Plastics News reporter Rhoda Miel gathered these items during the Auto Interiors Show held May 15-17 in Detroit.
LDM energy absorbers move inside vehicle
LDM Technologies Inc. is moving its family of energy absorbers inside the car.
The company, which launched an injection molded line of exterior vehicle energy absorbers last year, now is set to begin production of an interior line of pillars, door panels, headliners and knee bolsters.
``It performs as well or better than federal and customer standards,'' said Phil Fioravante, director of marketing and strategic planning for Auburn Hills, Mich.-based LDM. He was interviewed during the Auto Interiors Show, held May 15-17 in Detroit.
The system, called Controlled Energy Management - or CEM - consists of a bed of injection molded cones that serve as a barrier in crashes, protecting the auto body from objects outside the car and occupants' heads inside it. Developed by LDM and its technology partner, Concept Analysis Corp. of Plymouth, Mich., the cones' thickness can be altered to provide either additional strength or flexibility where needed.
That means LDM can design an absorber around even a complex curving design, without altering the sweep of an interior panel or giving up performance, Fioravante said. On a headliner, that could mean providing a protection system that flows around lights, overhead storage bins and assist handles.
The absorber can be molded from polypropylene, high density polyethylene or post-consumer PET.
New federal standards to provide extra head-impact protection inside vehicles have created a new market for energy absorbers in the passenger compartment. In response, suppliers have introduced products made of materials ranging from plastic cones to expanded polystyrene foam.
The CEM exterior - dubbed CEM-E by LDM - debuted on a Ford Motor Co. bumper project last year. The CEM-I interior program is set to begin production this year for a 2002-model vehicle, he said.

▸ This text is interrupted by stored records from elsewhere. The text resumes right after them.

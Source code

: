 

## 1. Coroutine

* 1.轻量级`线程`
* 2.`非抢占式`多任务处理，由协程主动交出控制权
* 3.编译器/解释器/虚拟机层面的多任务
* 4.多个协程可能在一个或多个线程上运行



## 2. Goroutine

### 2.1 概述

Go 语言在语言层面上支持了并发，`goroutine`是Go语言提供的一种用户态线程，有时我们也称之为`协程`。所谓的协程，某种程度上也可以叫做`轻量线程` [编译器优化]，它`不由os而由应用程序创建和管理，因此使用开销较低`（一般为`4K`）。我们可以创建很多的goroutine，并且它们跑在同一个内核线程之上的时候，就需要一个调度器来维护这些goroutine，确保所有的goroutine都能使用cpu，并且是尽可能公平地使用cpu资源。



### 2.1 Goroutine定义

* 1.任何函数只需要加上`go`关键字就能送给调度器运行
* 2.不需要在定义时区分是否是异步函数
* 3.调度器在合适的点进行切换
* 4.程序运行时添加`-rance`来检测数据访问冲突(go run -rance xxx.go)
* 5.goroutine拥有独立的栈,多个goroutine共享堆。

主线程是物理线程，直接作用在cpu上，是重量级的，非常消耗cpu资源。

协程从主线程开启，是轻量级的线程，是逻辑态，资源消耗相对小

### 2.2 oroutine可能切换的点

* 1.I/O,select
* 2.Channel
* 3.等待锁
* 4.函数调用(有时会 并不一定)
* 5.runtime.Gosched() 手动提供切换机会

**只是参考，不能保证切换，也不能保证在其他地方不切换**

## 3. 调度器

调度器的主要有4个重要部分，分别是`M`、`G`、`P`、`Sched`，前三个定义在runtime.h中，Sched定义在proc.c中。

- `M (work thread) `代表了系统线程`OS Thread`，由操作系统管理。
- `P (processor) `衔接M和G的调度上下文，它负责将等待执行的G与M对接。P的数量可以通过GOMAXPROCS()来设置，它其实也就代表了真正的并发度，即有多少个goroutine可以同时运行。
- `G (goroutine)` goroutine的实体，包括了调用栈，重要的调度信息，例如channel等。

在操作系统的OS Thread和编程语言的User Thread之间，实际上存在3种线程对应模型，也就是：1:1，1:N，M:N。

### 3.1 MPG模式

Lear acoustic barrier receives show award
Lear Corp.'s SonoTec EP, an automotive acoustic barrier system made from recycled post-consumer scrap, has received first-place honors from the Auto Interiors 2001 Design and Technology awards, presented during the Auto Interiors Show in Detroit.
The system, with as much as 65 percent of its content from nylon carpeting, is used as a dashboard insulator by General Motors Corp. in Saturn vehicles.

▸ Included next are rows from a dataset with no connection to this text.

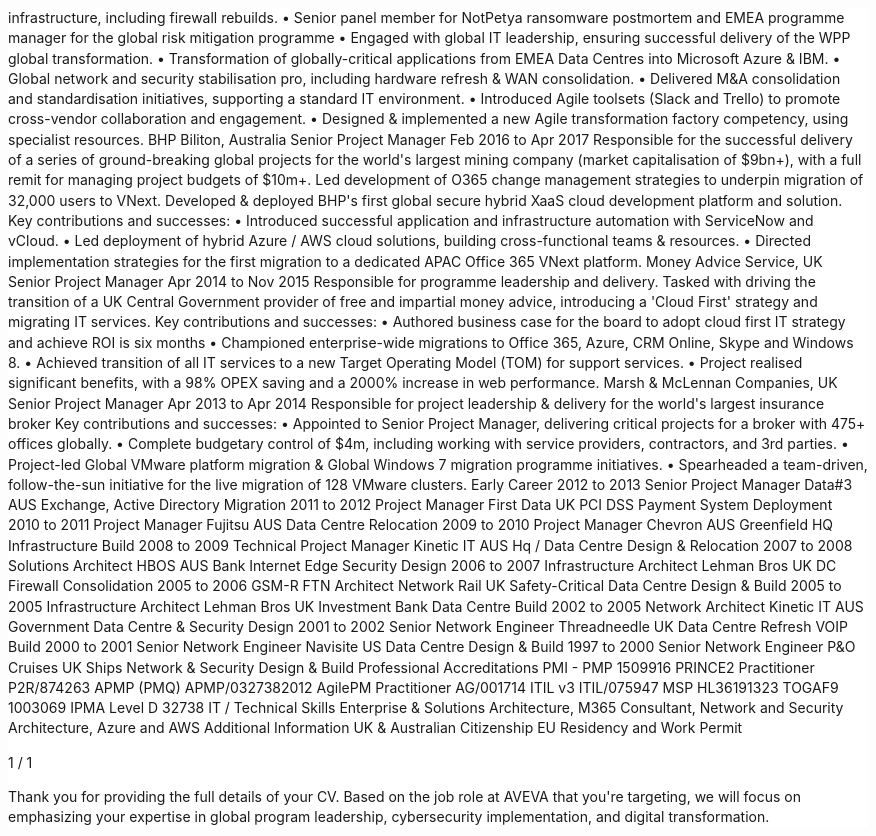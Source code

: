 infrastructure, including firewall rebuilds. • Senior panel member for NotPetya ransomware postmortem and EMEA programme manager for the global risk mitigation programme • Engaged with global IT leadership, ensuring successful delivery of the WPP global transformation. • Transformation of globally-critical applications from EMEA Data Centres into Microsoft Azure & IBM. • Global network and security stabilisation pro, including hardware refresh & WAN consolidation. • Delivered M&A consolidation and standardisation initiatives, supporting a standard IT environment. • Introduced Agile toolsets (Slack and Trello) to promote cross-vendor collaboration and engagement. • Designed & implemented a new Agile transformation factory competency, using specialist resources. BHP Biliton, Australia Senior Project Manager Feb 2016 to Apr 2017 Responsible for the successful delivery of a series of ground-breaking global projects for the world's largest mining company (market capitalisation of $9bn+), with a full remit for managing project budgets of $10m+. Led development of O365 change management strategies to underpin migration of 32,000 users to VNext. Developed & deployed BHP's first global secure hybrid XaaS cloud development platform and solution. Key contributions and successes: • Introduced successful application and infrastructure automation with ServiceNow and vCloud. • Led deployment of hybrid Azure / AWS cloud solutions, building cross-functional teams & resources. • Directed implementation strategies for the first migration to a dedicated APAC Office 365 VNext platform. Money Advice Service, UK Senior Project Manager Apr 2014 to Nov 2015 Responsible for programme leadership and delivery. Tasked with driving the transition of a UK Central Government provider of free and impartial money advice, introducing a 'Cloud First' strategy and migrating IT services. Key contributions and successes: • Authored business case for the board to adopt cloud first IT strategy and achieve ROI is six months • Championed enterprise-wide migrations to Office 365, Azure, CRM Online, Skype and Windows 8. • Achieved transition of all IT services to a new Target Operating Model (TOM) for support services. • Project realised significant benefits, with a 98% OPEX saving and a 2000% increase in web performance. Marsh & McLennan Companies, UK Senior Project Manager Apr 2013 to Apr 2014 Responsible for project leadership & delivery for the world's largest insurance broker Key contributions and successes: • Appointed to Senior Project Manager, delivering critical projects for a broker with 475+ offices globally. • Complete budgetary control of $4m, including working with service providers, contractors, and 3rd parties. • Project-led Global VMware platform migration & Global Windows 7 migration programme initiatives. • Spearheaded a team-driven, follow-the-sun initiative for the live migration of 128 VMware clusters. Early Career 2012 to 2013 Senior Project Manager Data#3 AUS Exchange, Active Directory Migration 2011 to 2012 Project Manager First Data UK PCI DSS Payment System Deployment 2010 to 2011 Project Manager Fujitsu AUS Data Centre Relocation 2009 to 2010 Project Manager Chevron AUS Greenfield HQ Infrastructure Build 2008 to 2009 Technical Project Manager Kinetic IT AUS Hq / Data Centre Design & Relocation 2007 to 2008 Solutions Architect HBOS AUS Bank Internet Edge Security Design 2006 to 2007 Infrastructure Architect Lehman Bros UK DC Firewall Consolidation 2005 to 2006 GSM-R FTN Architect Network Rail UK Safety-Critical Data Centre Design & Build 2005 to 2005 Infrastructure Architect Lehman Bros UK Investment Bank Data Centre Build 2002 to 2005 Network Architect Kinetic IT AUS Government Data Centre & Security Design 2001 to 2002 Senior Network Engineer Threadneedle UK Data Centre Refresh VOIP Build 2000 to 2001 Senior Network Engineer Navisite US Data Centre Design & Build 1997 to 2000 Senior Network Engineer P&O Cruises UK Ships Network & Security Design & Build Professional Accreditations PMI - PMP 1509916 PRINCE2 Practitioner P2R/874263 APMP (PMQ) APMP/0327382012 AgilePM Practitioner AG/001714 ITIL v3 ITIL/075947 MSP HL36191323 TOGAF9 1003069 IPMA Level D 32738 IT / Technical Skills Enterprise & Solutions Architecture, M365 Consultant, Network and Security Architecture, Azure and AWS Additional Information UK & Australian Citizenship EU Residency and Work Permit

1 / 1

Thank you for providing the full details of your CV. Based on the job role at AVEVA that you're targeting, we will focus on emphasizing your expertise in global program leadership, cybersecurity implementation, and digital transformation.
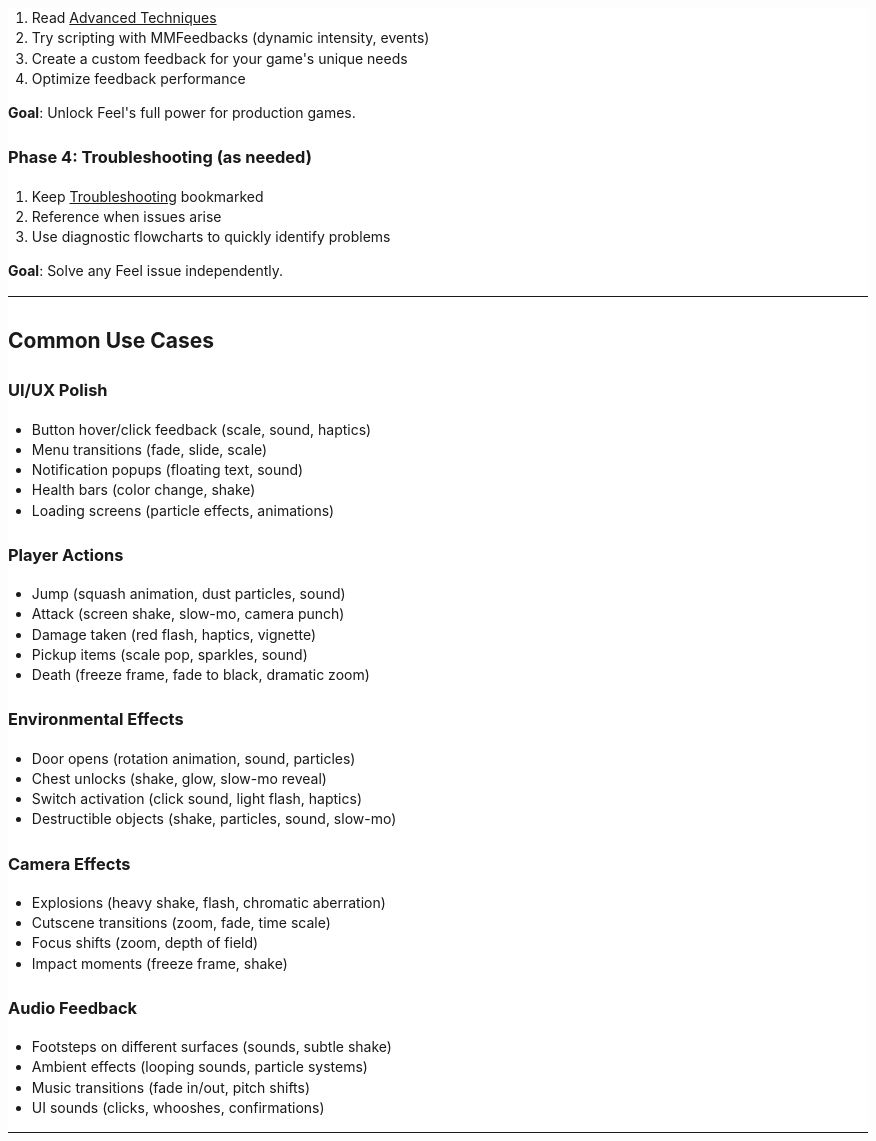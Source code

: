 1. Read [Advanced Techniques](04-ADVANCED-TECHNIQUES.md)
2. Try scripting with MMFeedbacks (dynamic intensity, events)
3. Create a custom feedback for your game's unique needs
4. Optimize feedback performance

**Goal**: Unlock Feel's full power for production games.

### Phase 4: Troubleshooting (as needed)

1. Keep [Troubleshooting](05-TROUBLESHOOTING.md) bookmarked
2. Reference when issues arise
3. Use diagnostic flowcharts to quickly identify problems

**Goal**: Solve any Feel issue independently.

---

## Common Use Cases

### UI/UX Polish

- Button hover/click feedback (scale, sound, haptics)
- Menu transitions (fade, slide, scale)
- Notification popups (floating text, sound)
- Health bars (color change, shake)
- Loading screens (particle effects, animations)

### Player Actions

- Jump (squash animation, dust particles, sound)
- Attack (screen shake, slow-mo, camera punch)
- Damage taken (red flash, haptics, vignette)
- Pickup items (scale pop, sparkles, sound)
- Death (freeze frame, fade to black, dramatic zoom)

### Environmental Effects

- Door opens (rotation animation, sound, particles)
- Chest unlocks (shake, glow, slow-mo reveal)
- Switch activation (click sound, light flash, haptics)
- Destructible objects (shake, particles, sound, slow-mo)

### Camera Effects

- Explosions (heavy shake, flash, chromatic aberration)
- Cutscene transitions (zoom, fade, time scale)
- Focus shifts (zoom, depth of field)
- Impact moments (freeze frame, shake)

### Audio Feedback

- Footsteps on different surfaces (sounds, subtle shake)
- Ambient effects (looping sounds, particle systems)
- Music transitions (fade in/out, pitch shifts)
- UI sounds (clicks, whooshes, confirmations)

---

Southfield, Mich.-based Lear designed SonoTec to provide sound-quality controls at a lower weight while also using recycled materials, said Barry Wyerman, director of advanced engineering, flooring and acoustics.
``This product was developed to meet both lower weight and recycling initiatives for automotive [acoustic] components and was rapidly implemented with a team effort between Lear's engineering and manufacturing groups,'' he said.

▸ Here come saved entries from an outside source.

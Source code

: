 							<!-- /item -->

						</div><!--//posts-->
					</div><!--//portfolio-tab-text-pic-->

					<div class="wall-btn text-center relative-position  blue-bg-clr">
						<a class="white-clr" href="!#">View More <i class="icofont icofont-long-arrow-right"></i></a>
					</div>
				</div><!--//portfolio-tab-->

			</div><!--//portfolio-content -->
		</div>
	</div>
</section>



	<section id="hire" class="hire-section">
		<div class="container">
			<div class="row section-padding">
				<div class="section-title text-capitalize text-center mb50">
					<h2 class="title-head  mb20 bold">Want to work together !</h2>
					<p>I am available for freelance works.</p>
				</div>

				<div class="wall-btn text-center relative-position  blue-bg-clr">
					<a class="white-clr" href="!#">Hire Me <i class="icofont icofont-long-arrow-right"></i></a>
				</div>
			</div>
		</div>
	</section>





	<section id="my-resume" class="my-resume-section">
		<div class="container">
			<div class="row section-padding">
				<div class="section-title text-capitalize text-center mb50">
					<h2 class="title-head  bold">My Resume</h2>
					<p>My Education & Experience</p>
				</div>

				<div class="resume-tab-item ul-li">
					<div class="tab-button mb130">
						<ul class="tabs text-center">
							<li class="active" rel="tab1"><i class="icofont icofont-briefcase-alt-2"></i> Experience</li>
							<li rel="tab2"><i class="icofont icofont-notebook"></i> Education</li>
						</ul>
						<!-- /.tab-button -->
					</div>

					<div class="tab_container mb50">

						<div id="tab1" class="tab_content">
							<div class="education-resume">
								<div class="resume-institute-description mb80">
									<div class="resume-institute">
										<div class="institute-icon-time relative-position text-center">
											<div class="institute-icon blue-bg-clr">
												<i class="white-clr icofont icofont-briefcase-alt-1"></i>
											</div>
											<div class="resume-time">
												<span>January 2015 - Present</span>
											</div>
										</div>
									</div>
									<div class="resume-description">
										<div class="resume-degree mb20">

M300 Santoprene now can be colored
Advanced Elastomer Systems is expanding its line of thermoplastics for automotive interiors with a colorable version of its M300 Santoprene material.
The Fairlawn, Ohio-based company rolled out a black version of its M300 last year, promoting it for use in a variety of small applications, such as cup holders and coin trays.
The new line introduced during the Auto Interiors Show May 15-17 in Detroit is the same nonglossy, soft-touch material but now colorable to automakers' specifications.
``People want more interior luxury,'' said Zev Gurion, vice president, automotive, for AES. ``A lot of customers liked the texture, the feel of [the material]. What we've got today has all the attributes they're looking for, and you can color match it.''
The thermoplastic vulcanizate is part of the growing market of alternatives to PVC made available as carmakers move away from using vinyl in auto interiors.